Teknik Radiografi Fistulography

PENGERTIAN
Pemeriksaan radiologi dengan memasukkan Media Kontras pada hollow organ (gastrointestinal tract, bladder) atau tubular structures (bile ducts, ureter).
Indikasi fistulografi ialah untuk menampakkan kerusakan atau luka yang diakibatkan oleh postoperative misal : pada bile duct dan ureter
Fistulous tracks dapat terbentuk dari infection, inflammatory atau tumour lesions serta dari permukaan skin (abscesses, osteomyelitis).
Fistulous track dapat ditampakkan dengan memasukkan blunt needle atau small catheter ke dalam mouth of the fistula.
Umumnya digunakan water-soluble contrast medium seperti barium dapat digunakan pada gastrointestinal tract.
DEFINISI FISTULA
Fistula ialah saluran tidak normal yang menghubungkan organ-organ bagian dalam tubuh yang secara normal tidak berhubungan, atau menghubungkan organ-organ bagian dalam dengan permukaan tubuh bagian luar, dapat pula diartikan sebagai abnormal connection atau passageway antara 2 organ epithelium-lined atau vessel yang secara normal tidak berhubungan.
LOKASI FISTULA
Biasanya fistula ditemukan pada:
1. Diseases of the eye, adnexa, ear, dan pada mastoid process

(H04.6) Lacrimal fistula
(H70.1) Mastoid fistula
Craniosinus fistula: antara intracranial space dan paranasal sinus
(H83.1) Labyrinthine fistula
Perilymph fistula: tear antara membran-membran yang terletak antara middle and inner ears
Preauricular fistula
Preauricular fistula: biasanya pada puncak cristae helicis ears

2. Diseases of the circulatory system

Coronary arteriovenous fistula
Arteriovenous fistula pada pulmonary vessels
Pulmonary arteriovenous fistula: antara artery & vena lungs, menghasilkan aliran blood pada keduanya. Akibatnya, oxygenated blood yang tidak sempurna.
Cerebral arteriovenous fistula
Arteriovenous fistula
Fistula of artery

3. Diseases of the respiratory system

Pyothorax fistula
Tracheoesophageal fistula akibat tracheostomy: antara saluran nafas dan saluran pencernaan.

4. Diseases of the digestive system

Duodeno Biliary Fistula
Fistula of salivary gland
Fistula stomach and duodenum
Gastrocolic fistula
Gastrojejunocolic fistula - , fistula terbentuk antara colon transversum dan upper jejunum.

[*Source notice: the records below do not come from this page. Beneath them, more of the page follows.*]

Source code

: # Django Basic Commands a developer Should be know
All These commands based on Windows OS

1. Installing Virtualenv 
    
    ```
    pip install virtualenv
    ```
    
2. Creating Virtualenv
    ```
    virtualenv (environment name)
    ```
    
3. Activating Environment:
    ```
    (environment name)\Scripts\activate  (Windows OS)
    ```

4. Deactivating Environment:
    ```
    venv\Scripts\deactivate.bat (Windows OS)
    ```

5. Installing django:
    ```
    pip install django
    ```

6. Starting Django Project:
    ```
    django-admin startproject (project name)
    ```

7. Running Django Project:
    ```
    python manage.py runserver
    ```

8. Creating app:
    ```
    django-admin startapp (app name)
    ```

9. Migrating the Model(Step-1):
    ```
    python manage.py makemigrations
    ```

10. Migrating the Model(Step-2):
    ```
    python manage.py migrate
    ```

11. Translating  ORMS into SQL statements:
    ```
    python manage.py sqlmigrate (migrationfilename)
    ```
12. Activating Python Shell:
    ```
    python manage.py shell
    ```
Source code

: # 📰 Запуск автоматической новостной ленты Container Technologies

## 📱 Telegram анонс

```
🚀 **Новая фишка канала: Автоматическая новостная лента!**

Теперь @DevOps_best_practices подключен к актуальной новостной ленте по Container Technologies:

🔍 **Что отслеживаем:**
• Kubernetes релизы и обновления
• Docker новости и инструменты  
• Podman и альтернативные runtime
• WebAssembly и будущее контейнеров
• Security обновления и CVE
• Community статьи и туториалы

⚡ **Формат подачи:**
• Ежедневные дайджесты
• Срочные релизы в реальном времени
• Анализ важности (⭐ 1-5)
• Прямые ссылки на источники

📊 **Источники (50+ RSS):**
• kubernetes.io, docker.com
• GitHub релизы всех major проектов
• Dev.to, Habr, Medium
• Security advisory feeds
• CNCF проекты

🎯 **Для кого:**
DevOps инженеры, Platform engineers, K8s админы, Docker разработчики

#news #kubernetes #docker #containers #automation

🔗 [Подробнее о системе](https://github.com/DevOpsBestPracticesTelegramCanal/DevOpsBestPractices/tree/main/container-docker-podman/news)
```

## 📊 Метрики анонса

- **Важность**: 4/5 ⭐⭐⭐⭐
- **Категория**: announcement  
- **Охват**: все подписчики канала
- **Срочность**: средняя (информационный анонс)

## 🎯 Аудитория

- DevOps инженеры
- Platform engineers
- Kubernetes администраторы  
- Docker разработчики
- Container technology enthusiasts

Fecal matter masuk dari colon ke dalam lambung dan dapat menyebabkan halitosis.
Enterocutaneous fistula: antara intestine & skin surface, biasanya dari duodenum atau jejunum atau ileum.
Gastric fistula: dari stomach ke skin surface
Fistula of appendix
Anal fistula
Anorectal fistula : menghubunkan rectum atau anorectal area lainnya ke skin surface. Menghasilkan abnormal discharge feces melalui lubang lainnya selain anus. Jug disebut fistula-in-ano.
Fecal fistula: see Anorectal
Fistula-in-ano
Fistula of intestine
Enteroenteral fistula : antara two bag intestine
Fistula of gallbladder
Fistula of bile duct
Biliary fistula : menghubungkan bile ducts & skin surface, biasanya diakibatkan gallbladder surgery
Pancreatic fistula: antara pancreas & exterior via abdominal wall

5. Diseases of the urogenital system

Vesicointestinal fistula
Urethral fistula
Innora : antara prostatic utricle dan outside body
Fistulae involving female genital tract / Obstetric fistula
Vesicovaginal fistula : antara bladder & vagina
Female urinary-genital tract fistulae
Cervical fistula: abnormal opening pada cervix
Fistula of vagina to small intestine
Enterovaginal fistula: antara intestine & vagina
Fistula of vagina to large intestine
Rectovaginal : antara rectum dan vagina
Female intestinal-genital tract fistulae lainnya
Female genital tract-skin fistula

PENYEBAB FISTULA

Sebagian besar karena infeksi, trauma atau tindakan bedah medis oleh dokter (Medical Ilustration Team, 2004).
Fistula disebabkan cacat bawaan (kongenital) sangat jarang ditemukan (Emmet, 1964).
Daerah anorektal merupakan tempat yang paling sering ditemukannya fistula (Price,1992).

TYPE FISTULA
Adapun type daripada fistula antara lain :

Blind (buntu) ujung dan pangkalnya hanya pada satu tempat tetapi menghubungkan dua struktur.
Complete (sempurna) mempunyai ujung dan pangkal pada daerah internal dan eksternal.
Horseshoes (bentuk sepatu kuda) menghubungkan anus dengan satu atau lebih titik pada permukaan kulit setelah melalui rektum.
Incomplete (tidak sempurna) yaitu sebuah pipa atau saluran dari kulit yang tertutup dari sisi bagian dalam atau struktur organ.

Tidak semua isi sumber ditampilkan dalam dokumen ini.